ASSIGNMENT:
Write out exactly the lines from the one containing "- Obtención de: CBC, serum" through the last line of the records below, and no others.

(Stored data)
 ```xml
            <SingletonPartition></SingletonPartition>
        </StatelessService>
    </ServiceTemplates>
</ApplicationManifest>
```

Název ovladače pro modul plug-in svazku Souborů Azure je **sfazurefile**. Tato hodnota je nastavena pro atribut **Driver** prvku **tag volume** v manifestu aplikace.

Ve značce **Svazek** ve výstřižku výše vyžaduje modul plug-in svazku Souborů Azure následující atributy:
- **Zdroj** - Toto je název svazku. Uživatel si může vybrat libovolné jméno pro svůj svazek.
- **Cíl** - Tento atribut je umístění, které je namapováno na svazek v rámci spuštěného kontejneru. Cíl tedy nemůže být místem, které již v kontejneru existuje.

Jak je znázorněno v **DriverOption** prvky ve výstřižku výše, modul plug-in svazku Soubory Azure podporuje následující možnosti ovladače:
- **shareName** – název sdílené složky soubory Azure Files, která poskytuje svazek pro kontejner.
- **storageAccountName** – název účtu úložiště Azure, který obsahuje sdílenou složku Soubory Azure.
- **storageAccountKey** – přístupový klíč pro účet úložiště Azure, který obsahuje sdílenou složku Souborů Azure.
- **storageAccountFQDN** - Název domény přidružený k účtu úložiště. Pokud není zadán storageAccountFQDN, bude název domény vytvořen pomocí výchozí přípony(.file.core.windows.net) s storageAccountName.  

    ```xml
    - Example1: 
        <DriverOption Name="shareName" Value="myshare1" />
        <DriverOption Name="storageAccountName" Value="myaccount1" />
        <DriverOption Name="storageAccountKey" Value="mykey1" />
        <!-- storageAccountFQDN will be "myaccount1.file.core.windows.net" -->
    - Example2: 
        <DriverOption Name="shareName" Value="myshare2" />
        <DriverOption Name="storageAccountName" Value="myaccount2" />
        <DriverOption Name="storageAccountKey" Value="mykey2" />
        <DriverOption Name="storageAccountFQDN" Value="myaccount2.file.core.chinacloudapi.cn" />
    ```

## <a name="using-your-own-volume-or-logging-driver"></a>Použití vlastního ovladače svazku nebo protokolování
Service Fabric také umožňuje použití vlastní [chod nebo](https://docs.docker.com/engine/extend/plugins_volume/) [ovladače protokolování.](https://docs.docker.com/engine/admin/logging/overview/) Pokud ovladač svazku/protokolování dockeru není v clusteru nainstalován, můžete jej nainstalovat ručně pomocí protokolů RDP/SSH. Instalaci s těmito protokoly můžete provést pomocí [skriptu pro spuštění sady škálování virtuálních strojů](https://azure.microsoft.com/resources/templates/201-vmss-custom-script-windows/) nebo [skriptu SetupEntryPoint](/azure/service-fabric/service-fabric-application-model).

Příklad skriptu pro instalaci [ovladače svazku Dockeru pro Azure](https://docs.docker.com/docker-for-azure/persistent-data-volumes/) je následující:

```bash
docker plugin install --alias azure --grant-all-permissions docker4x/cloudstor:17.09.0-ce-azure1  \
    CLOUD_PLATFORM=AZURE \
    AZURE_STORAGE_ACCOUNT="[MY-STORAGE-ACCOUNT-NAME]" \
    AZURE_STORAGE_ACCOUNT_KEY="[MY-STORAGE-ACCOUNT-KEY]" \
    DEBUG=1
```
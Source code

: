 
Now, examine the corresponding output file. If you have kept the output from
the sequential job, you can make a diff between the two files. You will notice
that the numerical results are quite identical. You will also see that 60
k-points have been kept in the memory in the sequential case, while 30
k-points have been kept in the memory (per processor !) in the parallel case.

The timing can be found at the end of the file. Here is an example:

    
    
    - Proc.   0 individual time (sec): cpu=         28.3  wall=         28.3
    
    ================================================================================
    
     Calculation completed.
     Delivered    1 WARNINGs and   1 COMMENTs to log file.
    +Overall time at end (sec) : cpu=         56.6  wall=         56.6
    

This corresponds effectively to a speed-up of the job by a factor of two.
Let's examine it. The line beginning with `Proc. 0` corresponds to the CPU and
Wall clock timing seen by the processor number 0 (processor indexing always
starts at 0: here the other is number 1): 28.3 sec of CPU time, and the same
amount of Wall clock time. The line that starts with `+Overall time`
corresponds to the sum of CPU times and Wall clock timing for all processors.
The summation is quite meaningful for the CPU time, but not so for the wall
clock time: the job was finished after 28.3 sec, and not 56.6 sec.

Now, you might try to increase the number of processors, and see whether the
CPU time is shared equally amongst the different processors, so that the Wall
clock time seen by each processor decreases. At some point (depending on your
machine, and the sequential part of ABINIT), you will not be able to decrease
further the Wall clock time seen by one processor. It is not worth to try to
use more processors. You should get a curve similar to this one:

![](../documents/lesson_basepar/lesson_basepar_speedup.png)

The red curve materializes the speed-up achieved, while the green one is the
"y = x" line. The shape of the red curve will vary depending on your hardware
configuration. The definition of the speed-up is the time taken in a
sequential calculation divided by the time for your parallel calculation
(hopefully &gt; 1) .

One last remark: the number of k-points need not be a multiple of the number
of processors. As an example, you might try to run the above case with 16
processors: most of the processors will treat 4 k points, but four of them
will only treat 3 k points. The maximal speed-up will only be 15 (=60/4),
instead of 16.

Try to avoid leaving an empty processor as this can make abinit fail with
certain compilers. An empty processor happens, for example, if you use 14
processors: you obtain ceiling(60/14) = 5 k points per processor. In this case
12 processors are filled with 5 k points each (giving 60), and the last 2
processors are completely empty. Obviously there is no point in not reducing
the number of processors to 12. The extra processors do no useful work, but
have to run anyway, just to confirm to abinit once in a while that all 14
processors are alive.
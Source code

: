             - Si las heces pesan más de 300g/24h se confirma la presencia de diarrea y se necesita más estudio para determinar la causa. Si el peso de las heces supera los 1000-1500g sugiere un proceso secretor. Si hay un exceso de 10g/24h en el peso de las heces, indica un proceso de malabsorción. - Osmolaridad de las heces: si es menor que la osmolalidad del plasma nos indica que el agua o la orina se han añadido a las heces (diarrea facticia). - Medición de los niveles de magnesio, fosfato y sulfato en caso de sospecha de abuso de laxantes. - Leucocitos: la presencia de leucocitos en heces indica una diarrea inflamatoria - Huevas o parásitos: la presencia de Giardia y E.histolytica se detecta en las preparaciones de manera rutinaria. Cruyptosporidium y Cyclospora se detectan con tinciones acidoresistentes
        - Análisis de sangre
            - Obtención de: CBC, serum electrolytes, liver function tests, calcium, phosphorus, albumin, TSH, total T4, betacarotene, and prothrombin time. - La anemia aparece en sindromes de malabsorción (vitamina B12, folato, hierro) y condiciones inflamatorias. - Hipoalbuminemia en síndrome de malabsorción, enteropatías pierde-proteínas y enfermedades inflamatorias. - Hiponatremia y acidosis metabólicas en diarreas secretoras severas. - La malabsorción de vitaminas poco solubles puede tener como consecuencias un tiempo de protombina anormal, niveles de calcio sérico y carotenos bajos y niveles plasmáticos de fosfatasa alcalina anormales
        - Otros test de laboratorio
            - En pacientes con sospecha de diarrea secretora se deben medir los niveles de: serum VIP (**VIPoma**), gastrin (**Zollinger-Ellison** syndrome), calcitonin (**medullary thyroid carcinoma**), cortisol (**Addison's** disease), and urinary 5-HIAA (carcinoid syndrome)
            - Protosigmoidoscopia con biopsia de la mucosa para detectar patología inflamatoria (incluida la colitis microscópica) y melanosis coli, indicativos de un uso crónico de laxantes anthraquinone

RESPONSE TO THIS EXERCISE:
            - Obtención de: CBC, serum electrolytes, liver function tests, calcium, phosphorus, albumin, TSH, total T4, betacarotene, and prothrombin time. - La anemia aparece en sindromes de malabsorción (vitamina B12, folato, hierro) y condiciones inflamatorias. - Hipoalbuminemia en síndrome de malabsorción, enteropatías pierde-proteínas y enfermedades inflamatorias. - Hiponatremia y acidosis metabólicas en diarreas secretoras severas. - La malabsorción de vitaminas poco solubles puede tener como consecuencias un tiempo de protombina anormal, niveles de calcio sérico y carotenos bajos y niveles plasmáticos de fosfatasa alcalina anormales
        - Otros test de laboratorio
            - En pacientes con sospecha de diarrea secretora se deben medir los niveles de: serum VIP (**VIPoma**), gastrin (**Zollinger-Ellison** syndrome), calcitonin (**medullary thyroid carcinoma**), cortisol (**Addison's** disease), and urinary 5-HIAA (carcinoid syndrome)
            - Protosigmoidoscopia con biopsia de la mucosa para detectar patología inflamatoria (incluida la colitis microscópica) y melanosis coli, indicativos de un uso crónico de laxantes anthraquinone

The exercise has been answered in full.